Plotting a non-closed form of an equation

[rubenvb]

Hi,

I need to plot this function z(B) with B=0...100 for an assignment:

$$(1+z)^{\frac{2}{3}}-(1-z)^{\frac{2}{3}} = B$$

But can't seem to discover how. Mathematica can't calculate the inverse (for rather obvious reasons), and neither can Matlab.

A solution in either program is fine. Thanks!

 

[jackmell]

This is just a start and I have some doubts about it's accuracy. The resulting solution has roots which Mathematica extracts default values which may not be the values you want. Would need to work with it further and back-substitute values both for z and b to make sure your answer is correct. For example, what happens to (1-z)^(2/3) when z becomes greater than one?

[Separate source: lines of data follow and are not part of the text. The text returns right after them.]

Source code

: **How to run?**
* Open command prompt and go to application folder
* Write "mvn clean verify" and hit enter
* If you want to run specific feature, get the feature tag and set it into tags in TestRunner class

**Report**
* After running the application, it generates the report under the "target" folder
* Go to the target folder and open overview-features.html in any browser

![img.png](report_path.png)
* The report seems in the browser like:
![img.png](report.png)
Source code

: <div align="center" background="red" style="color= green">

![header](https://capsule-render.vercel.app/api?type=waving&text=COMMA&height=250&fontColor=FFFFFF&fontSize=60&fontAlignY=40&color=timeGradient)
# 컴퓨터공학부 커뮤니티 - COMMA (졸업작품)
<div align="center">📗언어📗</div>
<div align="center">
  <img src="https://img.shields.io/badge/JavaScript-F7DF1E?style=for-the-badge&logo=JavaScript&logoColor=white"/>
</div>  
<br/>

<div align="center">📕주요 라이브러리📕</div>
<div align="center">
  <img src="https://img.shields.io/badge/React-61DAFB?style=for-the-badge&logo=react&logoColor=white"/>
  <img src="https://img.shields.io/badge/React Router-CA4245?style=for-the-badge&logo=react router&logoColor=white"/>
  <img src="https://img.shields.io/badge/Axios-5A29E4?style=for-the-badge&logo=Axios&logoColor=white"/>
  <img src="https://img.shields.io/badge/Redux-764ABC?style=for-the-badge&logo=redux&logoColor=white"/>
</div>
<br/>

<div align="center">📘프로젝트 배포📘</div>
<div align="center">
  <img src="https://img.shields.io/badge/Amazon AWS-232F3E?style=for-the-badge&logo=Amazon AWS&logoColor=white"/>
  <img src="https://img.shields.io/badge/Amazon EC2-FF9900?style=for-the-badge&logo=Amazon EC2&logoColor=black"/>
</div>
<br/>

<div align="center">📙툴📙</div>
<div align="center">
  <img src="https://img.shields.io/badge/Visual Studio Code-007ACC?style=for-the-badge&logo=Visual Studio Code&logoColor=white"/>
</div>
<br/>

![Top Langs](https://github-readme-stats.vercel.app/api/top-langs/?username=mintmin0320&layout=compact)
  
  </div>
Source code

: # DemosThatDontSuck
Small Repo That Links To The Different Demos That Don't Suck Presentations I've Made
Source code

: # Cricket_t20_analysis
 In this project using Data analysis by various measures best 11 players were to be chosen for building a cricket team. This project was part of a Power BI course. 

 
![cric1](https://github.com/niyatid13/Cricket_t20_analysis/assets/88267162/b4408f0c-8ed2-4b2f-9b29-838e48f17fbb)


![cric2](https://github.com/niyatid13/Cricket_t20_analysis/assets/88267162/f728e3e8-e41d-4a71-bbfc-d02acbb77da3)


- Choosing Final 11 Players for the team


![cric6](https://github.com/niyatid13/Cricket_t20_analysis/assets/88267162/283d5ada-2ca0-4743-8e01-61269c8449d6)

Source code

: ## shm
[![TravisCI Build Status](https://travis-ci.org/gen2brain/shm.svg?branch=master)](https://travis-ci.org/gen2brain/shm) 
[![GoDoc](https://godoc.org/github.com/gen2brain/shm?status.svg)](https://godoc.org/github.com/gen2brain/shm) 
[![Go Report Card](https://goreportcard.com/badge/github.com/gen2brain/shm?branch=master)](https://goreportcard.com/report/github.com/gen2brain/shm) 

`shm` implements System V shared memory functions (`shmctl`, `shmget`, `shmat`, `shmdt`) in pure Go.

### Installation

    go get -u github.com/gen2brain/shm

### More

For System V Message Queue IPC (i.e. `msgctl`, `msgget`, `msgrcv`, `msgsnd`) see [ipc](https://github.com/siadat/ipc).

mysols = z /. Solve[(1 + z)^(2/3) - (1 - z)^(2/3) == b, z]
Plot[Re[mysols], {b, 0, 100}]

 

[rubenvb]

For example, what happens to (1-z)^(2/3) when z becomes greater than one?

Thanks for the answer, will check on it tomorrow (too late here now). z is defined to be no greater than 1 in absolute value, so the expression is symmetrical in z and there is no z>1.

PS: z is actually $$\zeta$$=polarisation)